The efficiency of corrosion inhibition for waterborne polyurethane based on N- tert -butyl diethanolamine ( tB-WPU ) is investigated using different techniques. Corrosion weight loss, open circuit potential experiments, electrochemical impedance spectroscopy, and potentiodynamic polarization measurements show that both a commercial reagent and a polyurethane-based inhibitor prevent corrosion at increasing temperature to 50 °C. At 75 °C, the activity of both reagents is reduced. In stirring conditions, the effectiveness of acid corrosion inhibition (25 °C, 500 ppm) drops abruptly from 89.5% to 60.7%, which is related presumably to the complexity of binding the polymer molecules to the metal surface. As follows from thermodynamic calculations, the adsorption of tB-WPU on the metal surface in 2M HCl can be treated as a physisorption. Model quantum–chemical calculations support the experimental studies and elucidate the nature of steel surface–inhibitor molecule chemical bond, which is realized mainly by carboxyl and amino groups.
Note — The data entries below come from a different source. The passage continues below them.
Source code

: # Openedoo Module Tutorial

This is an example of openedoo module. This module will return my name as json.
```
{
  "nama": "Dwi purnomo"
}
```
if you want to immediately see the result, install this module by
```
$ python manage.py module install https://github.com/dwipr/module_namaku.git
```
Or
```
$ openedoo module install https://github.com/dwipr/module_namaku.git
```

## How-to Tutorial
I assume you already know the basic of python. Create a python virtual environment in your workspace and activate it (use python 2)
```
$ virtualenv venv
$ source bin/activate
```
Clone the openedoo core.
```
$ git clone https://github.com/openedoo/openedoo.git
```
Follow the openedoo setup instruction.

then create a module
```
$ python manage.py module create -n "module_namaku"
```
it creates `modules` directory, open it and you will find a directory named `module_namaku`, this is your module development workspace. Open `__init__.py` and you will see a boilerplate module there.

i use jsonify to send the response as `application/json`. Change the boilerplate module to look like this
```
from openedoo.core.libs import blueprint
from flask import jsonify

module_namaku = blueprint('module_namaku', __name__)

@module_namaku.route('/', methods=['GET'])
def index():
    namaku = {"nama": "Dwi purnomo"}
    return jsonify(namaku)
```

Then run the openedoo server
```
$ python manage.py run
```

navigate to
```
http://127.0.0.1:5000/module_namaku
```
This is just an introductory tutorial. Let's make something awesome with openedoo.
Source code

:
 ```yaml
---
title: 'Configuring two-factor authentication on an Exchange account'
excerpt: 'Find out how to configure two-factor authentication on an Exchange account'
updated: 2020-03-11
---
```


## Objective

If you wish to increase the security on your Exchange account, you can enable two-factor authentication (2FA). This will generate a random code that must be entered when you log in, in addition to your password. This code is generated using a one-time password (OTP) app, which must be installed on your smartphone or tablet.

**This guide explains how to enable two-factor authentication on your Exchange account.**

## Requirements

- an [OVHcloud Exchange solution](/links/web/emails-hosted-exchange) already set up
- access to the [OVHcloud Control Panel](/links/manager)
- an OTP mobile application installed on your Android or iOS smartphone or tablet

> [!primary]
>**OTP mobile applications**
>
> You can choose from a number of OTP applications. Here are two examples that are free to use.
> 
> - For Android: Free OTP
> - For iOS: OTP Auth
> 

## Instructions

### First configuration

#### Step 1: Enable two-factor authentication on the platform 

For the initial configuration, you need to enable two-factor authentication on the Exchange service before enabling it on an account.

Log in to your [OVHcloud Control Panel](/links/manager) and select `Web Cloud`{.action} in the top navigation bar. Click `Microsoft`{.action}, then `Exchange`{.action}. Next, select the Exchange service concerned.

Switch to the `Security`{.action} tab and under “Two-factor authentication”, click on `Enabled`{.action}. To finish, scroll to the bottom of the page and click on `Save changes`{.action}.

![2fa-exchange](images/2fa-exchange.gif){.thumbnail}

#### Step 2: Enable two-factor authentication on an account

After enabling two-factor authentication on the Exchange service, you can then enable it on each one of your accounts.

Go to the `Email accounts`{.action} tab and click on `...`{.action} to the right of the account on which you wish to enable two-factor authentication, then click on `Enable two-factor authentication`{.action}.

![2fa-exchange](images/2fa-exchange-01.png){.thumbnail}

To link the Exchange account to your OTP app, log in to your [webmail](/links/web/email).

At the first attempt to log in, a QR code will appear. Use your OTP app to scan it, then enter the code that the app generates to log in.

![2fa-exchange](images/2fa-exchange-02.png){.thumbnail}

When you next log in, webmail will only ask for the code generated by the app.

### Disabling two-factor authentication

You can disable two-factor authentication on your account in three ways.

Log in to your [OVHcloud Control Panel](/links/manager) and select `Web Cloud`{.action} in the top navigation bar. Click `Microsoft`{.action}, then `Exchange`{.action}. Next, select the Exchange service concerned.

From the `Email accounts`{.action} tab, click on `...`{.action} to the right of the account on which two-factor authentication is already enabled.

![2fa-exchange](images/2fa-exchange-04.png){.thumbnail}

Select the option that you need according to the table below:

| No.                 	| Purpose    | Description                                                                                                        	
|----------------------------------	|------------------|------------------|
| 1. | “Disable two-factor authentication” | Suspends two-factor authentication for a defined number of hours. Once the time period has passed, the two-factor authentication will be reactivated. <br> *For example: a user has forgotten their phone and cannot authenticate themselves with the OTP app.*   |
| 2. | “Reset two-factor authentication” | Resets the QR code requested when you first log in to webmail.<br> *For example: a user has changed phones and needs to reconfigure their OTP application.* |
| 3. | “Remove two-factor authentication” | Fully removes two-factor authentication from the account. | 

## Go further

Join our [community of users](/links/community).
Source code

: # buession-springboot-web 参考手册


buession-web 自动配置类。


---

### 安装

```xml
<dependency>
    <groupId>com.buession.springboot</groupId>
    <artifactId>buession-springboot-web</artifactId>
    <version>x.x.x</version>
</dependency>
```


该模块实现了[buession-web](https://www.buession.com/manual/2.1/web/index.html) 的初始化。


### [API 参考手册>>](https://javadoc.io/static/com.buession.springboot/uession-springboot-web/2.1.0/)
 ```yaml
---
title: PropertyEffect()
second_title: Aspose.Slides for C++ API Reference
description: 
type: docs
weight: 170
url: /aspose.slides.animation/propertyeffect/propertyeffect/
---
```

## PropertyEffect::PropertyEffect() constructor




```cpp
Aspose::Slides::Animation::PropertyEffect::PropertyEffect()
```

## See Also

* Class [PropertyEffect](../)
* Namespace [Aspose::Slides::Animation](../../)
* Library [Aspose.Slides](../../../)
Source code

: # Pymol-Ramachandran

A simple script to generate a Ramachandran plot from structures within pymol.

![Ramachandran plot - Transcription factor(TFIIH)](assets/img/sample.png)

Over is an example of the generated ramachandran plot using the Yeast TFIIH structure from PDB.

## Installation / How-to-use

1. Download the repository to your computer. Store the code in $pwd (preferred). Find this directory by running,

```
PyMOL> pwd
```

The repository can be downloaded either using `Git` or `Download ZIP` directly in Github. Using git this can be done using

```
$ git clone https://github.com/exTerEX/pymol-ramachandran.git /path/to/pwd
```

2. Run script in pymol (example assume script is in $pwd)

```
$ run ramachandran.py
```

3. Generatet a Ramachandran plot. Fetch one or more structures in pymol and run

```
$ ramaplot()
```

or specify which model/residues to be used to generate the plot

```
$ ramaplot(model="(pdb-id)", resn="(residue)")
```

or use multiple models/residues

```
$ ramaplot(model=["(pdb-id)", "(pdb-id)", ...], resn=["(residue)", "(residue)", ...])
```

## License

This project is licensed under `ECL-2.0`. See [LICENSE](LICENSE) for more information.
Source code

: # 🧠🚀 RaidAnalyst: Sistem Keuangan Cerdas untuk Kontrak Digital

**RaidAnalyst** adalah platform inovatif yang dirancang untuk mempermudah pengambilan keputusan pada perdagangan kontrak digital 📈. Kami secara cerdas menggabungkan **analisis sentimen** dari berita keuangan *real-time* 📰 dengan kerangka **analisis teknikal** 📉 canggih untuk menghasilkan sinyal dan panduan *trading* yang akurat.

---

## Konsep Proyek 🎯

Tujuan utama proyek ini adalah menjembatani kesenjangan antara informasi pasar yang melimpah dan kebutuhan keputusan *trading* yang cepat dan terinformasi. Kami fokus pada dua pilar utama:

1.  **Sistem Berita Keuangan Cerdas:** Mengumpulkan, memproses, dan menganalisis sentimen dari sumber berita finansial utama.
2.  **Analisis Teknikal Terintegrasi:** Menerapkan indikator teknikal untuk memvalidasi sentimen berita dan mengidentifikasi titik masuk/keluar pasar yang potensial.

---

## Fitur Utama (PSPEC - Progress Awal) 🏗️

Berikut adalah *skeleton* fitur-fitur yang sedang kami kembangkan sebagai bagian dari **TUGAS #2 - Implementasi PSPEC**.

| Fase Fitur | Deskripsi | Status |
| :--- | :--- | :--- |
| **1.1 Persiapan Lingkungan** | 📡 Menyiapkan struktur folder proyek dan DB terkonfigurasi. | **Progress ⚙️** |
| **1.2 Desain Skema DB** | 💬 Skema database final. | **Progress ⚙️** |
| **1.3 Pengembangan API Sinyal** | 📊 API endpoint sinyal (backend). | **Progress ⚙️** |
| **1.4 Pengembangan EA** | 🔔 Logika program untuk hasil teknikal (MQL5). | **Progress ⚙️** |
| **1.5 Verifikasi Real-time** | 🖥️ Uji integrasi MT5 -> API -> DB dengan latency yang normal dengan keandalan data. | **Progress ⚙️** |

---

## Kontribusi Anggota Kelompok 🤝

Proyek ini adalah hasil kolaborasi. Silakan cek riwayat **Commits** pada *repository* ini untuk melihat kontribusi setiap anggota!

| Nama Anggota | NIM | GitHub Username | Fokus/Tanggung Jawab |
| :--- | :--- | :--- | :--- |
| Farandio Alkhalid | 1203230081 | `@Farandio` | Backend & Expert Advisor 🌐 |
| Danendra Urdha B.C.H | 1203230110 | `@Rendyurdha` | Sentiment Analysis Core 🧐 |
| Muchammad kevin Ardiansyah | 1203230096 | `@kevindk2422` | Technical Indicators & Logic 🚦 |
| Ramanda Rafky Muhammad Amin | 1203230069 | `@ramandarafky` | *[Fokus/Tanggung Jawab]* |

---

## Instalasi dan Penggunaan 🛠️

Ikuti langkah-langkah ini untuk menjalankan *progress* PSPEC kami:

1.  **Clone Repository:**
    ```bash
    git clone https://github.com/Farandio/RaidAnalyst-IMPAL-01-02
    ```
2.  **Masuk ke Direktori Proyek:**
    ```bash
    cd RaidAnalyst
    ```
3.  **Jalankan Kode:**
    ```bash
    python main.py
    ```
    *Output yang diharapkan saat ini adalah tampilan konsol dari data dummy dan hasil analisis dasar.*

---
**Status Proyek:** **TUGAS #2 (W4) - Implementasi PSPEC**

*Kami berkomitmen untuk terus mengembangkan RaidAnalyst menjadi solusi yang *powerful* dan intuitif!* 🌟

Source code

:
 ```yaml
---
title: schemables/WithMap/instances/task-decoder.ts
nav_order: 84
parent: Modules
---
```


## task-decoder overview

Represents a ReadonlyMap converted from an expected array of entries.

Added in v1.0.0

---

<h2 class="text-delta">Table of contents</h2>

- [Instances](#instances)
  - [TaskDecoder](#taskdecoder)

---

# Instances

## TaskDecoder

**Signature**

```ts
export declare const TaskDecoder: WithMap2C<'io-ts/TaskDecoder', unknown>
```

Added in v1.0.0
It is concluded that WPUs can be considered as a perspective alternative to commercial oilfield reagents due to their versatility.

Suggested Citation

  • Yulia F. Zaripova & Sherzod Razhabov & Roman S. Pavelyev & Svetlana S. Vinogradova & Renat R. Nazmutdinov & Iskander R. Vakhitov & Mikhail A. Varfolomeev, 2022. "Effective Inhibition of Carbon Steel Corrosion by Waterborne Polyurethane Based on N- tert -Butyl Diethanolamine in 2M HCl: Experimental and Computational Findings," Energies, MDPI, vol. 15(5), pages 1-21, March.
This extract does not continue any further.